The third practice session, on Saturday morning, finished with Räikkönen quickest, Vettel second, and Hamilton third. Bottas was fourth after his engine suffered a water leak and he was only able to run towards the end of the session, once Mercedes had changed the engine. The Red Bull pair of Verstappen and Ricciardo were again fifth and sixth.

===Qualifying===
Lewis Hamilton claimed pole position from Sebastian Vettel by 0.051 seconds. Vettel was initially ordered to stop the car on track for an engine problem in Q1 but he questioned the decision and the problem was resolved and allowed him to continue. Valtteri Bottas and Kimi Räikkönen filled up the second row followed by the Red Bulls of Max Verstappen and Daniel Ricciardo. Fernando Alonso delivered a shocking result to get his underpowered McLaren into Q3 and then qualifying as the best of the rest behind Mercedes, Ferrari and Red Bull. The top ten was filled out by Sergio Pérez, Felipe Massa and Esteban Ocon.

===Race===
Vettel had a better start than Hamilton and led into the first corner. An incident with Bottas, Räikkönen and Verstappen meant that both Räikkönen and Verstappen retired with suspension damage and Bottas was left slightly handicapped. The incident also caused Felipe Massa to obtain a puncture, while also forcing Alonso off the track, leading them to eventually finish the race outside of the points. This left the top ten as Vettel, Hamilton, Bottas, Ricciardo, Pérez, Ocon, Hülkenberg, Magnussen, Sainz and Grosjean. Hamilton stuck with Vettel for fourteen laps, when Ferrari decided to cover off the undercut by pitting for softs. Hamilton meanwhile stayed out on track for seven extra laps and rejoined around seven seconds behind Vettel on the medium tyres. Vettel lost around four seconds to Hamilton trying to get past Bottas, who hadn't pitted yet, before completing a spectacular overtake on Bottas.

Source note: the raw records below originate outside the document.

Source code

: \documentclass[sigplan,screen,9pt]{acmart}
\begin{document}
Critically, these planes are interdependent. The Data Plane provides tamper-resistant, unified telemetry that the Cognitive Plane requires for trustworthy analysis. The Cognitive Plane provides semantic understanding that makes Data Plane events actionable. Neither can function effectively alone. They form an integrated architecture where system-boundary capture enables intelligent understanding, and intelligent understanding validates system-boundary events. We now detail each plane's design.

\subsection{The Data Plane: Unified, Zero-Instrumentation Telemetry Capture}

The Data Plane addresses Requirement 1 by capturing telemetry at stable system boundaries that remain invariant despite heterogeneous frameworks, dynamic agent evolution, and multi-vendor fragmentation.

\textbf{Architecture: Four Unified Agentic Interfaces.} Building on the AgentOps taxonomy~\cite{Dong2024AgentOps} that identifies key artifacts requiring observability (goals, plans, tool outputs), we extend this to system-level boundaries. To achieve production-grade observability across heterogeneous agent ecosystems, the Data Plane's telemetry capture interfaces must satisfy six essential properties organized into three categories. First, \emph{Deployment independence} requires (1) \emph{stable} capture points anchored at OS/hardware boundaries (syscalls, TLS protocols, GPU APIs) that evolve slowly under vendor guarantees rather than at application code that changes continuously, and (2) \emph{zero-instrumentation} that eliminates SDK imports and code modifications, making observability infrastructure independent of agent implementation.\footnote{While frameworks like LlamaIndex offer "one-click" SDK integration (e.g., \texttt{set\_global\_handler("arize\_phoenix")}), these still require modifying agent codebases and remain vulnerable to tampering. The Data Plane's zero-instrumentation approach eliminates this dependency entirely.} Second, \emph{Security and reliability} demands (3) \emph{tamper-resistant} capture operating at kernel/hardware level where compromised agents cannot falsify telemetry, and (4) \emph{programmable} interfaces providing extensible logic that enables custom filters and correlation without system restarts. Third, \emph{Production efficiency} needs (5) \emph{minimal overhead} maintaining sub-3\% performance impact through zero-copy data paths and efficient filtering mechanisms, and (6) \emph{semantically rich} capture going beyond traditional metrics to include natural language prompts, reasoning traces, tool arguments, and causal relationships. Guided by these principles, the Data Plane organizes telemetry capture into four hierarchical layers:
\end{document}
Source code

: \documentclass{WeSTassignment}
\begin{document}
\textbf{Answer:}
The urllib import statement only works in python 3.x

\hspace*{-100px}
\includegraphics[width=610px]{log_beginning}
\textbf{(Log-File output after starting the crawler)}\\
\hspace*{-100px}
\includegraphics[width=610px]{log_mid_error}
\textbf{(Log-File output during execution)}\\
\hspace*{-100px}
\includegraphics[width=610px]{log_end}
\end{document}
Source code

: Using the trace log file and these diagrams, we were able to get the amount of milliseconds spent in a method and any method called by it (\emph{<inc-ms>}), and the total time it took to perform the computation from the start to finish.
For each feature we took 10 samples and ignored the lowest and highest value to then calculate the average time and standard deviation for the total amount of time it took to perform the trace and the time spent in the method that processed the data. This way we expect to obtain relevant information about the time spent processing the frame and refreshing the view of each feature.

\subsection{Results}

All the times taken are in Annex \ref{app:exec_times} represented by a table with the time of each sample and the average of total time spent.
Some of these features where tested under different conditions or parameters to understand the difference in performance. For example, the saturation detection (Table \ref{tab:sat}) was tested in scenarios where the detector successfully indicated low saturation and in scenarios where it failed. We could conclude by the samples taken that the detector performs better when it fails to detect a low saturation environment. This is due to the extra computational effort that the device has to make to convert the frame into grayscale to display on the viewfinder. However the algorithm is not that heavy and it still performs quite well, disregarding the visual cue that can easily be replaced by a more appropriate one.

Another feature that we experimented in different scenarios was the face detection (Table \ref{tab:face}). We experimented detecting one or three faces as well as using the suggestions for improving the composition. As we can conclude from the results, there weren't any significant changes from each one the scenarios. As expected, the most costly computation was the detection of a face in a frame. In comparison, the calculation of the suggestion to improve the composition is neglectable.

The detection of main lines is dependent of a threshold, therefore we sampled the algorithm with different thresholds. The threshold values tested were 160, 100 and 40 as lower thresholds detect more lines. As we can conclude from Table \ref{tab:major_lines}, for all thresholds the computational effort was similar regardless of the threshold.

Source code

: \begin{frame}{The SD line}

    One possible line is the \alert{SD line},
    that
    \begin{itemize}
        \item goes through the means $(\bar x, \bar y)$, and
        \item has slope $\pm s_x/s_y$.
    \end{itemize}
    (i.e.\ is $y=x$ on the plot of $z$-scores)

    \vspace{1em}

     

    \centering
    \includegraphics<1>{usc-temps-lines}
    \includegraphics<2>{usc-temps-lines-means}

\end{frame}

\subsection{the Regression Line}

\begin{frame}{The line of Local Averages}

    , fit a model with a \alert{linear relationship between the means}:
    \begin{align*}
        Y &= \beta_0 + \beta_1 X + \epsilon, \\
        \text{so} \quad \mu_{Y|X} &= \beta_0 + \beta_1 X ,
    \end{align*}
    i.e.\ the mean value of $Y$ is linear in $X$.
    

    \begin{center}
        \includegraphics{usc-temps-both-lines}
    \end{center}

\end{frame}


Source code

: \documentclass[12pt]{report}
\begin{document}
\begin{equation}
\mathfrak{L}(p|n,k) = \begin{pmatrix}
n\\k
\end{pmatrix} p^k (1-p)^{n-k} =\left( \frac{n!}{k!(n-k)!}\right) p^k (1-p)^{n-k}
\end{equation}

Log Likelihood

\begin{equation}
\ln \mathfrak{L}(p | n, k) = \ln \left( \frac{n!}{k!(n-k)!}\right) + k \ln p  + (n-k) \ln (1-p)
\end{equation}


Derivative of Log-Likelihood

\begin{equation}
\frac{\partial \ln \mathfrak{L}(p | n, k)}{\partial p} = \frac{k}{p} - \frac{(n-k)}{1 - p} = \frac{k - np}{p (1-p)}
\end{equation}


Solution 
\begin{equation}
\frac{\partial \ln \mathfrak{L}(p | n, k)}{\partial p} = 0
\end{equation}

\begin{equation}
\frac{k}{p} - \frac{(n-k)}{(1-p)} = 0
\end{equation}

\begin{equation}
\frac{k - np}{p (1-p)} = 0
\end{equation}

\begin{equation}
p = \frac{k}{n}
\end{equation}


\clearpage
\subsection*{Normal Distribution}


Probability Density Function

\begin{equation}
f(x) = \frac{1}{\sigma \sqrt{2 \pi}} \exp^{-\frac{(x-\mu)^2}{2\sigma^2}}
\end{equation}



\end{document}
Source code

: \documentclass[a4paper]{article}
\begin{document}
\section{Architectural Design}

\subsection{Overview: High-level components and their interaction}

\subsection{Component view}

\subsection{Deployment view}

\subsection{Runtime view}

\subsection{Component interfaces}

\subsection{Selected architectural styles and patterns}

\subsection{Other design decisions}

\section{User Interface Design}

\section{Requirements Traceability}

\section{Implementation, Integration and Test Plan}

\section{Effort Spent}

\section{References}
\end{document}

With just over thirty laps remaining, the McLaren of Vandoorne drove into Massa and retired with suspension damage, earning him a grid penalty at the next race. The Virtual Safety Car (VSC) was brought out so his car could be removed and this allowed Hamilton to pit for the faster soft tyres, while not losing much time to Vettel due to the limited speed. Vettel then pitted for the slower medium tyres as was required, just when the VSC had finished, resulting in Vettel coming out of the pitlane alongside Hamilton. They touched wheels and Hamilton was forced off the track and had to fall behind Vettel. Then on lap 38, the Mercedes of Bottas suffered an engine failure (from the engine he had used for all previous races) and this promoted Ricciardo into a podium place. Meanwhile, Pascal Wehrlein who was doing a one-stop, used the VSC to his advantage and came out of the pits in eighth; he then got promoted to seventh following Bottas's retirement. However, he received a five-second penalty for an error in entering the pit lane.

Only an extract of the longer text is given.